**Supplied records**

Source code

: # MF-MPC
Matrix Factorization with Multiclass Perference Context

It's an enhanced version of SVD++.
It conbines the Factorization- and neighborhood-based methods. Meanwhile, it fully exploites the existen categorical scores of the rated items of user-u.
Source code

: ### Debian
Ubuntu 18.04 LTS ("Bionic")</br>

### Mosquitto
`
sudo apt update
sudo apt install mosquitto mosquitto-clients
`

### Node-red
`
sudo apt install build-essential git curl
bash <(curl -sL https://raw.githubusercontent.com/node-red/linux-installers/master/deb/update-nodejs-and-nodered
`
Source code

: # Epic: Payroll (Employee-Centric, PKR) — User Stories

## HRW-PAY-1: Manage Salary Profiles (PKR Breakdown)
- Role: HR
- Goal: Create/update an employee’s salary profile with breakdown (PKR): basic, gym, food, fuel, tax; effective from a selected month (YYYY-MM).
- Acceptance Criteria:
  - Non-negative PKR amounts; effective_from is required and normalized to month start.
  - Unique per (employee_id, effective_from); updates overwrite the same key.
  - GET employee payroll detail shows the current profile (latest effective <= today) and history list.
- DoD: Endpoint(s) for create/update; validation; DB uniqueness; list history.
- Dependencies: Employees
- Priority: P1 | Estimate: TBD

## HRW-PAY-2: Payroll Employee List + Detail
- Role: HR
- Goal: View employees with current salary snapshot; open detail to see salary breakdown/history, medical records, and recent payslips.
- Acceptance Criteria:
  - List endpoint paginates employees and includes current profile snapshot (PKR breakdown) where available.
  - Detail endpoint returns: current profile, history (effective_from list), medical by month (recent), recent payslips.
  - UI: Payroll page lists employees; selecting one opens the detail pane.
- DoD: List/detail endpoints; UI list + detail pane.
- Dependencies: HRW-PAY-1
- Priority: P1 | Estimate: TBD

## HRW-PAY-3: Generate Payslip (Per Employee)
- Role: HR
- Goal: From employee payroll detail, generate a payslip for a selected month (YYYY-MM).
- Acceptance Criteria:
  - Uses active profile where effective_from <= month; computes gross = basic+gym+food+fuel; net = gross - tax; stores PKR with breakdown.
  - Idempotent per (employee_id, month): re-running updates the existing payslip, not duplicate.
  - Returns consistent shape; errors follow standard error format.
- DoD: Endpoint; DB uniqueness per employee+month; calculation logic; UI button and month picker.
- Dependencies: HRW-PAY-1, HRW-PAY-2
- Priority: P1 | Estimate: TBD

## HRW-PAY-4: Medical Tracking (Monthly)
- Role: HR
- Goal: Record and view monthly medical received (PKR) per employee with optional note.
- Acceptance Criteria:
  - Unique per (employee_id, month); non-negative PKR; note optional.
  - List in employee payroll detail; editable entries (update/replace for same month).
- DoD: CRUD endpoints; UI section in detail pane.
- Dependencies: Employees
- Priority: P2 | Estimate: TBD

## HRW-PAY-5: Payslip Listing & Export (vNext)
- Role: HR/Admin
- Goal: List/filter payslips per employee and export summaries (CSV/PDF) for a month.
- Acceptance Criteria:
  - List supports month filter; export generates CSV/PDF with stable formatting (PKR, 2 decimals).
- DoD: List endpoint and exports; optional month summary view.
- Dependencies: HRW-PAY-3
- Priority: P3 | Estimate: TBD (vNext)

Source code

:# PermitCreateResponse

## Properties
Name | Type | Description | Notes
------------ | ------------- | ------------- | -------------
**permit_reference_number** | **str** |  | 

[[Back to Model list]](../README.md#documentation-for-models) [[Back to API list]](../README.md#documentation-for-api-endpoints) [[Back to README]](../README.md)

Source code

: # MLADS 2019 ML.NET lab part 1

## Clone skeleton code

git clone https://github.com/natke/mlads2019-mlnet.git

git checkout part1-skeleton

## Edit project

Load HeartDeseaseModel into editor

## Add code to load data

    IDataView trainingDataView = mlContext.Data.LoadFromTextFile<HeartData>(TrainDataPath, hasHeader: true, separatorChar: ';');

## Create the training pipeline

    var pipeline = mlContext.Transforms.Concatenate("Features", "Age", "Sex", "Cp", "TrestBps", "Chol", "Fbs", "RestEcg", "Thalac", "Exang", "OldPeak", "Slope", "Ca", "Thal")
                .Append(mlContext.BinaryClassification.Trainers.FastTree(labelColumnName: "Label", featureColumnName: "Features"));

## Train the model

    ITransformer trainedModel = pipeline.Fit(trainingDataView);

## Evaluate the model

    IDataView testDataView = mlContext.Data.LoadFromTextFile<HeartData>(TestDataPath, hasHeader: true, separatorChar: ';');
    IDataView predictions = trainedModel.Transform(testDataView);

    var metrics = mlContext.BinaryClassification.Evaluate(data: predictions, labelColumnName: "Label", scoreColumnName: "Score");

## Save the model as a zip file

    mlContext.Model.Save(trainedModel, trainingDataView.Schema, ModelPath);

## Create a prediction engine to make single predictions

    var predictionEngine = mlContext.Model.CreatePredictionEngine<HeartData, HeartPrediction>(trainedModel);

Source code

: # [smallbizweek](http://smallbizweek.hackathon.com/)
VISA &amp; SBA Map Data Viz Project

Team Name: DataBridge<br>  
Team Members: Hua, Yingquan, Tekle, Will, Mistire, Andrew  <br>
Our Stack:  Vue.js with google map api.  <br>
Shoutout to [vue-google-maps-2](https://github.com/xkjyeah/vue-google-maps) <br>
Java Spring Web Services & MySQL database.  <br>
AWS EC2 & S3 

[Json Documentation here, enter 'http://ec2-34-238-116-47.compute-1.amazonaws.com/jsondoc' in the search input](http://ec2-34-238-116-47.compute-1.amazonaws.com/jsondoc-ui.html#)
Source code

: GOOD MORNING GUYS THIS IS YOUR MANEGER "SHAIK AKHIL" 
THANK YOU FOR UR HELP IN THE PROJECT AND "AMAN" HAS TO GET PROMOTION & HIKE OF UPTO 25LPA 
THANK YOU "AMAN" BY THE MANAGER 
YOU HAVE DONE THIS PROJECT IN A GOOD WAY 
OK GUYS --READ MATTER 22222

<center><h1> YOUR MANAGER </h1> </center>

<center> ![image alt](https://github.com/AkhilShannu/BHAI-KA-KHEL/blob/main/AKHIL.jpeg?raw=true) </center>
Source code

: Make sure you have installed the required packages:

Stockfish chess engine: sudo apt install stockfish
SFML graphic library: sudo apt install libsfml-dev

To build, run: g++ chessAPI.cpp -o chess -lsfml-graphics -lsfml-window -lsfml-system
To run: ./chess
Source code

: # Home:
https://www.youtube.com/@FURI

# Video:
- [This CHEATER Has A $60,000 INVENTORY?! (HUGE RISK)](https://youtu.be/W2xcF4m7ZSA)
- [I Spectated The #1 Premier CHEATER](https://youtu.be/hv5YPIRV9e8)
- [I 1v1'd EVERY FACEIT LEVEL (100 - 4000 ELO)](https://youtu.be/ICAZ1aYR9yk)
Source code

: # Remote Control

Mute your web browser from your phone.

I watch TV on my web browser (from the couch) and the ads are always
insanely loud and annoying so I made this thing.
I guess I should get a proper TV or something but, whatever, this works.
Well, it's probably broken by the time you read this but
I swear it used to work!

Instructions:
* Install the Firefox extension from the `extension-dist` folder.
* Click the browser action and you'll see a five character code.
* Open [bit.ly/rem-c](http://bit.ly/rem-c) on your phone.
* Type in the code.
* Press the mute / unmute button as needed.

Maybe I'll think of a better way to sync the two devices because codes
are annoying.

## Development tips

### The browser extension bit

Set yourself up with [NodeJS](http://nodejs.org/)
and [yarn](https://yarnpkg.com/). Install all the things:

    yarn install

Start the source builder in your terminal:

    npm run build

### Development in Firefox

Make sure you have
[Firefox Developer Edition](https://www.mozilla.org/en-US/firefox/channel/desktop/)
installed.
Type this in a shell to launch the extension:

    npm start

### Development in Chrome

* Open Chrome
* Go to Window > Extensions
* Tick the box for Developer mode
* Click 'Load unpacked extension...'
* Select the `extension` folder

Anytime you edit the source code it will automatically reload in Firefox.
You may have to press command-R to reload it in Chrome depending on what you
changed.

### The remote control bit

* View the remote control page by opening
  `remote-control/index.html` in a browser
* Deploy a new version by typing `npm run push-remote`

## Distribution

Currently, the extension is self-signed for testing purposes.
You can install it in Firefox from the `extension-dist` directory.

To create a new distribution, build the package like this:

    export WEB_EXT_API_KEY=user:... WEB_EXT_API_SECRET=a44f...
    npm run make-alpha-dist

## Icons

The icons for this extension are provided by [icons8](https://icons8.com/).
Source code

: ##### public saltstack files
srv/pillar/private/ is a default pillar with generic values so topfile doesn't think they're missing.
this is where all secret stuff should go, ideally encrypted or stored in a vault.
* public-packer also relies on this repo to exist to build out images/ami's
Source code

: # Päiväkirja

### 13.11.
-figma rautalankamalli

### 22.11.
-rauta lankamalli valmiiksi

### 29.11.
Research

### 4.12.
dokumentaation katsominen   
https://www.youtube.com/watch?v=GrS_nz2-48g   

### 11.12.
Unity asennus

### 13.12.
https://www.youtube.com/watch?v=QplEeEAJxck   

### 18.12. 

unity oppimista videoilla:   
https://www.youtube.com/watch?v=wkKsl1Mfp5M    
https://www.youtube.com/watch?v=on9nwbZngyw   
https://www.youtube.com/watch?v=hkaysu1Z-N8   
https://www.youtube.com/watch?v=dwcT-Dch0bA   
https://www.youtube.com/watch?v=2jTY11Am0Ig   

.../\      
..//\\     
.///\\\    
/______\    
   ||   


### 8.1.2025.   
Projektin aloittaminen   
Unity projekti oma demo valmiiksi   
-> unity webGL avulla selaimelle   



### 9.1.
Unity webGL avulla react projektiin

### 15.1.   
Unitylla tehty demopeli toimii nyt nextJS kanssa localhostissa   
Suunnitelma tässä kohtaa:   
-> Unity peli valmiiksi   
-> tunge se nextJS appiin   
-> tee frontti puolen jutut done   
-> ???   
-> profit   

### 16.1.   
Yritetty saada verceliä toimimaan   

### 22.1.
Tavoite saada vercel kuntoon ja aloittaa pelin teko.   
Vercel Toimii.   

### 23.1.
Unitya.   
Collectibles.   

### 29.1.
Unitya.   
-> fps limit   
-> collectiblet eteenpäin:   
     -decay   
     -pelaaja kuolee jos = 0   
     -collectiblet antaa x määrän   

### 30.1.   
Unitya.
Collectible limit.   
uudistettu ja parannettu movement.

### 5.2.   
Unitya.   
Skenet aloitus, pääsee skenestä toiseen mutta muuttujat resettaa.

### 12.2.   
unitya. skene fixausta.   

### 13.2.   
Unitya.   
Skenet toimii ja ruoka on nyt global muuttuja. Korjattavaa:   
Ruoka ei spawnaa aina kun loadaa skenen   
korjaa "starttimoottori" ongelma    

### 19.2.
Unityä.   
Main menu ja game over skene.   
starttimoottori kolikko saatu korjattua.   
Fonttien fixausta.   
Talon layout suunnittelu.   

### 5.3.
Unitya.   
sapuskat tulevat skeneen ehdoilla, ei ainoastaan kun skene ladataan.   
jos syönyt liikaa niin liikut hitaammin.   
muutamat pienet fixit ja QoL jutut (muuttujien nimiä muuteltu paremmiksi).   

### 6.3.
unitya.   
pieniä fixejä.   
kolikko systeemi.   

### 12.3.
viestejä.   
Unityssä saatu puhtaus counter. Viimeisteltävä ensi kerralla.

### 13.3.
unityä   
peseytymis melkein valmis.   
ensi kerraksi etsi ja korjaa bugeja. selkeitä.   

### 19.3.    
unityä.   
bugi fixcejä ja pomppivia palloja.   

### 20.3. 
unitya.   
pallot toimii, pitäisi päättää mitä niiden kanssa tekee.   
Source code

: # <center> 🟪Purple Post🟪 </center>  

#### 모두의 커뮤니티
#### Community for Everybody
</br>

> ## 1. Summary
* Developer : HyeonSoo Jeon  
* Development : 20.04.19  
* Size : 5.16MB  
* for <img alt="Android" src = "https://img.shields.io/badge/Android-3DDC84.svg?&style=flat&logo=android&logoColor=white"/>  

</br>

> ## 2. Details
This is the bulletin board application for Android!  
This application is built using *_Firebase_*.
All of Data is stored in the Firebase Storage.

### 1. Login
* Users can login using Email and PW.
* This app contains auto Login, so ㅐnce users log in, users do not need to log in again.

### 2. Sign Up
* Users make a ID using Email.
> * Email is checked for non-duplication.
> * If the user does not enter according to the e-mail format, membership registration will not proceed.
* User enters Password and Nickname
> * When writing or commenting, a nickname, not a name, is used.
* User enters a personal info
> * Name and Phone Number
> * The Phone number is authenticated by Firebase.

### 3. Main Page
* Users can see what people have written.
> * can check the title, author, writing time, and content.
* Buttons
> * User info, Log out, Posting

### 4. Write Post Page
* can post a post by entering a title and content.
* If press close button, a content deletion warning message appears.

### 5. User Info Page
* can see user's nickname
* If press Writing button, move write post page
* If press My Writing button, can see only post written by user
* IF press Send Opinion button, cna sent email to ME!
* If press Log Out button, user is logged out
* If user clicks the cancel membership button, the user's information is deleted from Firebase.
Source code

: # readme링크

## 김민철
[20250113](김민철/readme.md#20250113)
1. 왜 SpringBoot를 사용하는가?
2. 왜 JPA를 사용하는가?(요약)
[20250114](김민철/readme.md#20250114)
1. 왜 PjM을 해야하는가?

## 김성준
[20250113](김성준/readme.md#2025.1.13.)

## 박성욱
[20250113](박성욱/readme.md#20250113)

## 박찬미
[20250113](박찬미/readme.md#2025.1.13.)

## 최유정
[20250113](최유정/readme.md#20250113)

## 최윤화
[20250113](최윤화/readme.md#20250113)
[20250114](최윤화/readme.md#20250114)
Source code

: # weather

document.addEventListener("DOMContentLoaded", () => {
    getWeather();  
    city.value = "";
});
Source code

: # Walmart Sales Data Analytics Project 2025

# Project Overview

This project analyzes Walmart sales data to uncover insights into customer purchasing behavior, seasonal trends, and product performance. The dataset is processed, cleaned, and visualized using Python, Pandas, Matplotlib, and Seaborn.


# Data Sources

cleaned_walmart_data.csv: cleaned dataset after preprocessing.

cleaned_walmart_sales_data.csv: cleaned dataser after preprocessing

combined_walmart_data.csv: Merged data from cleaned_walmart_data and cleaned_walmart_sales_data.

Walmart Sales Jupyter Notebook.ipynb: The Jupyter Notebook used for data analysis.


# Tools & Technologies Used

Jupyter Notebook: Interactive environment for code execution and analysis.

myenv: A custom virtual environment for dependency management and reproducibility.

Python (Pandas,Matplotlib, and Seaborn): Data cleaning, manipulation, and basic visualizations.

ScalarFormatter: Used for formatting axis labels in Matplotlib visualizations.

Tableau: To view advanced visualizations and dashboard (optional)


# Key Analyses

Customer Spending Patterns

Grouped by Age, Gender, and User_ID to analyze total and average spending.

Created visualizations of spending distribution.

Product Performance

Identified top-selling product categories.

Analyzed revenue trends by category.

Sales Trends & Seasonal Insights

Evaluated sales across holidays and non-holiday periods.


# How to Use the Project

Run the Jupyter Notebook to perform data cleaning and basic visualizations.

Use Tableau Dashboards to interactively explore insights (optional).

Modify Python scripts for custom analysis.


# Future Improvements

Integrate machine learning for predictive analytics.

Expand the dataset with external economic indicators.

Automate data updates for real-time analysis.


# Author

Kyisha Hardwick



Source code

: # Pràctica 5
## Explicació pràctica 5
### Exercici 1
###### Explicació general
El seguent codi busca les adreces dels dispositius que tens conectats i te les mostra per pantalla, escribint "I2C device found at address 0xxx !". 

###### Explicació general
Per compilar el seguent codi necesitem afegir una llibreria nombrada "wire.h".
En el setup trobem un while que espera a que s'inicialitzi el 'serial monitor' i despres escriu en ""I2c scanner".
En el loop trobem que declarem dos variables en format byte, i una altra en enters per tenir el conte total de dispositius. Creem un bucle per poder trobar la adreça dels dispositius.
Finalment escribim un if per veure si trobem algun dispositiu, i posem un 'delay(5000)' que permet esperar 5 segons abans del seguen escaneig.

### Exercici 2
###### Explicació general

**Action item**
The response should be the listing above, limited to the lines between the one holding "- DoD: Endpoint(s)" and the one holding "- Dependencies: HRW-PAY-1, HRW-PAY-2", inclusive, reproduced exactly.

**Expected answer**
- DoD: Endpoint(s) for create/update; validation; DB uniqueness; list history.
- Dependencies: Employees
- Priority: P1 | Estimate: TBD

## HRW-PAY-2: Payroll Employee List + Detail
- Role: HR
- Goal: View employees with current salary snapshot; open detail to see salary breakdown/history, medical records, and recent payslips.
- Acceptance Criteria:
  - List endpoint paginates employees and includes current profile snapshot (PKR breakdown) where available.
  - Detail endpoint returns: current profile, history (effective_from list), medical by month (recent), recent payslips.
  - UI: Payroll page lists employees; selecting one opens the detail pane.
- DoD: List/detail endpoints; UI list + detail pane.
- Dependencies: HRW-PAY-1
- Priority: P1 | Estimate: TBD

## HRW-PAY-3: Generate Payslip (Per Employee)
- Role: HR
- Goal: From employee payroll detail, generate a payslip for a selected month (YYYY-MM).
- Acceptance Criteria:
  - Uses active profile where effective_from <= month; computes gross = basic+gym+food+fuel; net = gross - tax; stores PKR with breakdown.
  - Idempotent per (employee_id, month): re-running updates the existing payslip, not duplicate.
  - Returns consistent shape; errors follow standard error format.
- DoD: Endpoint; DB uniqueness per employee+month; calculation logic; UI button and month picker.
- Dependencies: HRW-PAY-1, HRW-PAY-2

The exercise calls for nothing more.